▶ **TASK OBJECTIVE**
Each line of the records below that includes "ExeDirectory" adds one to the count; state the final count by itself.

▶ **SOURCE INFORMATION**
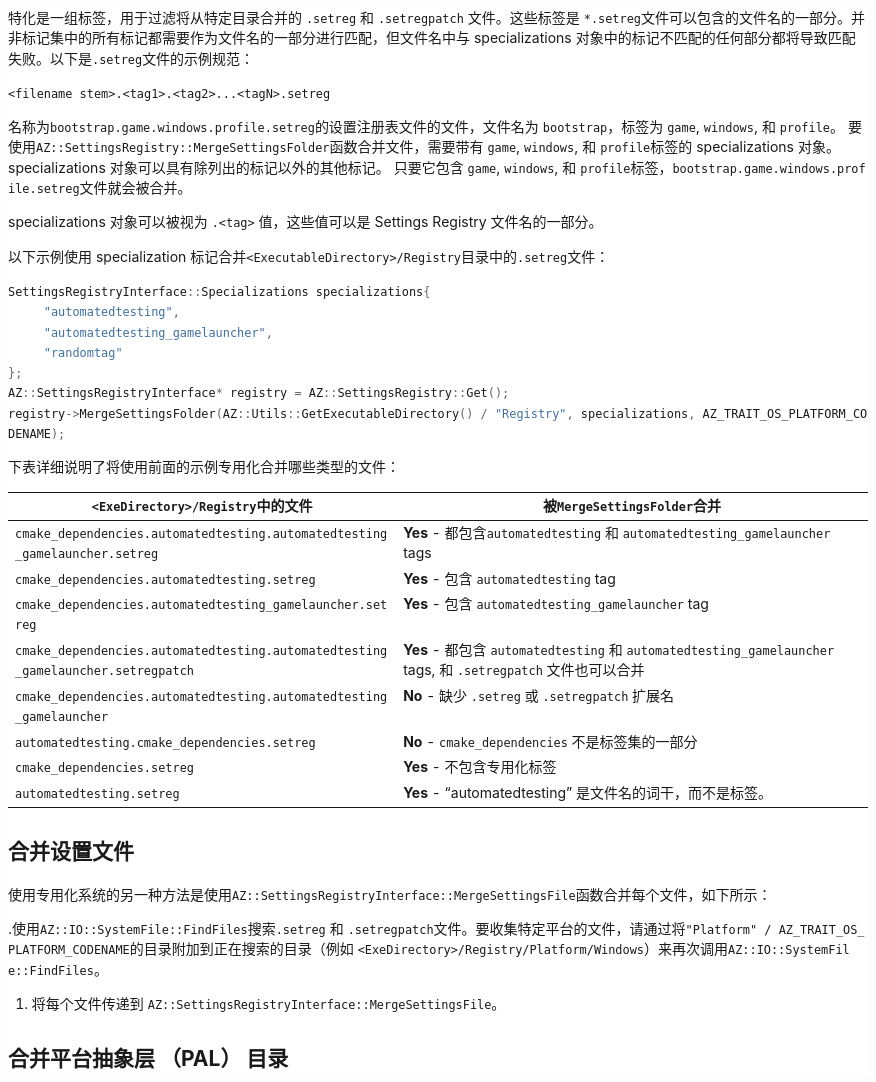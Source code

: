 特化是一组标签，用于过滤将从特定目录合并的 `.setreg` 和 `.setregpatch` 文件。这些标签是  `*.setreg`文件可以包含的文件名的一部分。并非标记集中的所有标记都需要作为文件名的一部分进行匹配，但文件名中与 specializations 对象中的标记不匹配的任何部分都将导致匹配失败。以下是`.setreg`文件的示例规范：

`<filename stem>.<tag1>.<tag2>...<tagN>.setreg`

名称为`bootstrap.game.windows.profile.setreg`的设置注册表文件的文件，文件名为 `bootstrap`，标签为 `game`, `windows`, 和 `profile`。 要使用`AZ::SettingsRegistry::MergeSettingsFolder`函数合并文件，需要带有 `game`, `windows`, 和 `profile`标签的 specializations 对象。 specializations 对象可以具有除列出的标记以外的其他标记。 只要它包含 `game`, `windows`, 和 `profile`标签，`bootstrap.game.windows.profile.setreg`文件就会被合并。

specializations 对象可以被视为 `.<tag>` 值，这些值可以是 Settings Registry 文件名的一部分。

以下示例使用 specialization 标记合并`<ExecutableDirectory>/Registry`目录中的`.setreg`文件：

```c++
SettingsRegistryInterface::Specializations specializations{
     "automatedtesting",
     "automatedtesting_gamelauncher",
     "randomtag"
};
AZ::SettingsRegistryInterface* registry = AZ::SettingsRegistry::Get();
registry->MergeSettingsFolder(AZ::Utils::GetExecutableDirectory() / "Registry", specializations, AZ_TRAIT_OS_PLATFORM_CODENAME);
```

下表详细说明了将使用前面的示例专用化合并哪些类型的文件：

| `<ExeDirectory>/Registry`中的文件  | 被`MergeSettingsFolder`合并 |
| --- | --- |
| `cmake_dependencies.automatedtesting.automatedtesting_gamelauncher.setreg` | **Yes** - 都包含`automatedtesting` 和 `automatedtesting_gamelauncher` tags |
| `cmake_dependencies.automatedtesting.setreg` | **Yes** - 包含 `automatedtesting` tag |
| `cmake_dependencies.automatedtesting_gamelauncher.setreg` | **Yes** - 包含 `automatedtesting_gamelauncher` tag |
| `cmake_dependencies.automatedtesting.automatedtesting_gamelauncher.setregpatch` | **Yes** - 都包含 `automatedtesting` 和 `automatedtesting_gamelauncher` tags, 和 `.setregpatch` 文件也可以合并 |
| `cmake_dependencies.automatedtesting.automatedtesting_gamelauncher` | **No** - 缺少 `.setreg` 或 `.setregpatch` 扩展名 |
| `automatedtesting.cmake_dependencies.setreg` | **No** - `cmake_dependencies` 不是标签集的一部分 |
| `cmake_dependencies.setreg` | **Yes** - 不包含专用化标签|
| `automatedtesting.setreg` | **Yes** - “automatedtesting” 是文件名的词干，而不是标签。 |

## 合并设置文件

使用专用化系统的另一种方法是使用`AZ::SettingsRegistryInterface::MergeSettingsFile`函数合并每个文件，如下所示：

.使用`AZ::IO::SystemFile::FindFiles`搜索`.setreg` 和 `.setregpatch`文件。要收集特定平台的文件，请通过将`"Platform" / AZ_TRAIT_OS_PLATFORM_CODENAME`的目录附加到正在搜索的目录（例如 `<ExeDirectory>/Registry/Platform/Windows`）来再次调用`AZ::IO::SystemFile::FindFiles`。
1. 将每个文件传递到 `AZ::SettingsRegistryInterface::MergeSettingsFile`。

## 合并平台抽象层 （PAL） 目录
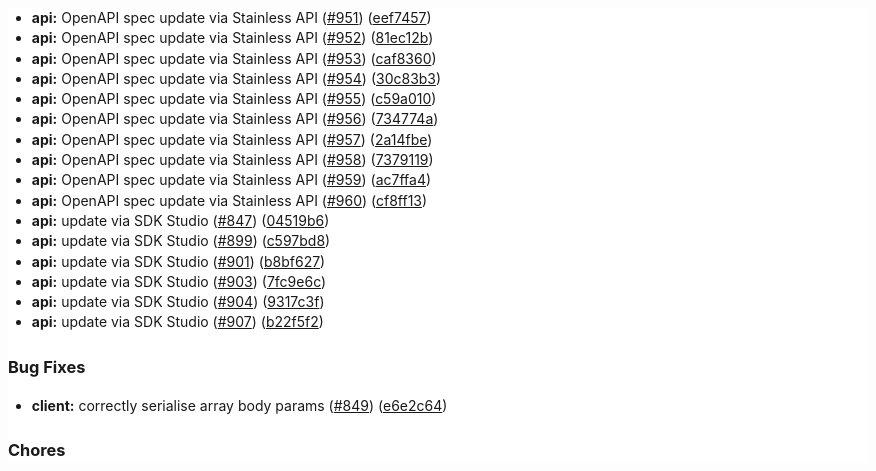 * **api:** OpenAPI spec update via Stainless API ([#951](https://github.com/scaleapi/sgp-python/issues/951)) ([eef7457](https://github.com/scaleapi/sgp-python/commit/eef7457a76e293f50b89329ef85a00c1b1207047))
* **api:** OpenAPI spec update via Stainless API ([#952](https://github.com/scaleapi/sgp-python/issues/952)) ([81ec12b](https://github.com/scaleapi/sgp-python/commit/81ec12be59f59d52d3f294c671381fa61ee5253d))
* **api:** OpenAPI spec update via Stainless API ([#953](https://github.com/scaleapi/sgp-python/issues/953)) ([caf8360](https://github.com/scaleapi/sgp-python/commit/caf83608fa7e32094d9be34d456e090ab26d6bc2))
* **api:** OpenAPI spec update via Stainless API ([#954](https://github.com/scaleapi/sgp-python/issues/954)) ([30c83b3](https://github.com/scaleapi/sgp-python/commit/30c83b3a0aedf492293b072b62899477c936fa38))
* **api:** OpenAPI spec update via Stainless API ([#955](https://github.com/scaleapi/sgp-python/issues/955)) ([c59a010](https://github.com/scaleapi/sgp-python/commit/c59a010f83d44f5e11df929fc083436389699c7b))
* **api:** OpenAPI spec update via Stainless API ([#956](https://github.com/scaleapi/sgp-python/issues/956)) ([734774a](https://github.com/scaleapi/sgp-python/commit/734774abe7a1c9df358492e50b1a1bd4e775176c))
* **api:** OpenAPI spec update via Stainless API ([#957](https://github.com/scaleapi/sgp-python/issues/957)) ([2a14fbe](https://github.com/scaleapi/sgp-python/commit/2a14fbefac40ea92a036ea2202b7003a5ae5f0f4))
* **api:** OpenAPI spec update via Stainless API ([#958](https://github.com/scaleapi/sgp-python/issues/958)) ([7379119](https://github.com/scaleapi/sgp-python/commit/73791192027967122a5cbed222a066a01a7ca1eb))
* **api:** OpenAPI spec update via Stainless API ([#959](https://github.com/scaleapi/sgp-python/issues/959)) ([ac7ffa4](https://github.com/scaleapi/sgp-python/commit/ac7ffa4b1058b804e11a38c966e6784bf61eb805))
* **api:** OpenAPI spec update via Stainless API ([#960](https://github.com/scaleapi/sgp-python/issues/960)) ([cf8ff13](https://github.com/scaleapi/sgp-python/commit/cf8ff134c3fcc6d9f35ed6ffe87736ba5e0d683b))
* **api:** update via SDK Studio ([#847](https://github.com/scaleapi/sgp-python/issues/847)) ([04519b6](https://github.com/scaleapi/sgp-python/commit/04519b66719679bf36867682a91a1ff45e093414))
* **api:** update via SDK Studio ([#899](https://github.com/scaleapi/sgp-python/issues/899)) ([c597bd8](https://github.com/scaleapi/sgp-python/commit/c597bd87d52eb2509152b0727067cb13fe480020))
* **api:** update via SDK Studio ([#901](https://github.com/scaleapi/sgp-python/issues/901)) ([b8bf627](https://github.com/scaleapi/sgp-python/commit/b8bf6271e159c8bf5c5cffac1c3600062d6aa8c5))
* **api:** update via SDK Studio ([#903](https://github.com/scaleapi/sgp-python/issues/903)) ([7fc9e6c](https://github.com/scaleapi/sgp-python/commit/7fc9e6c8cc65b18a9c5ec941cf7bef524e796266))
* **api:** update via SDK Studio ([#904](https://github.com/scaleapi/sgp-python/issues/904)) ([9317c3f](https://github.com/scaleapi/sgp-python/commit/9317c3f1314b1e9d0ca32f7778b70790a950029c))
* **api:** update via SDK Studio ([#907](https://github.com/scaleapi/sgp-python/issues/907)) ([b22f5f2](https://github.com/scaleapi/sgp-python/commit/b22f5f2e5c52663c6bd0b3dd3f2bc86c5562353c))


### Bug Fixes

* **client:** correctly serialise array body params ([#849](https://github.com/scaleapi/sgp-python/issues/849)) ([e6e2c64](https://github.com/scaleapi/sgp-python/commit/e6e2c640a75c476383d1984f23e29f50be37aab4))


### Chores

▶ **REPLY TO THE EXERCISE**
2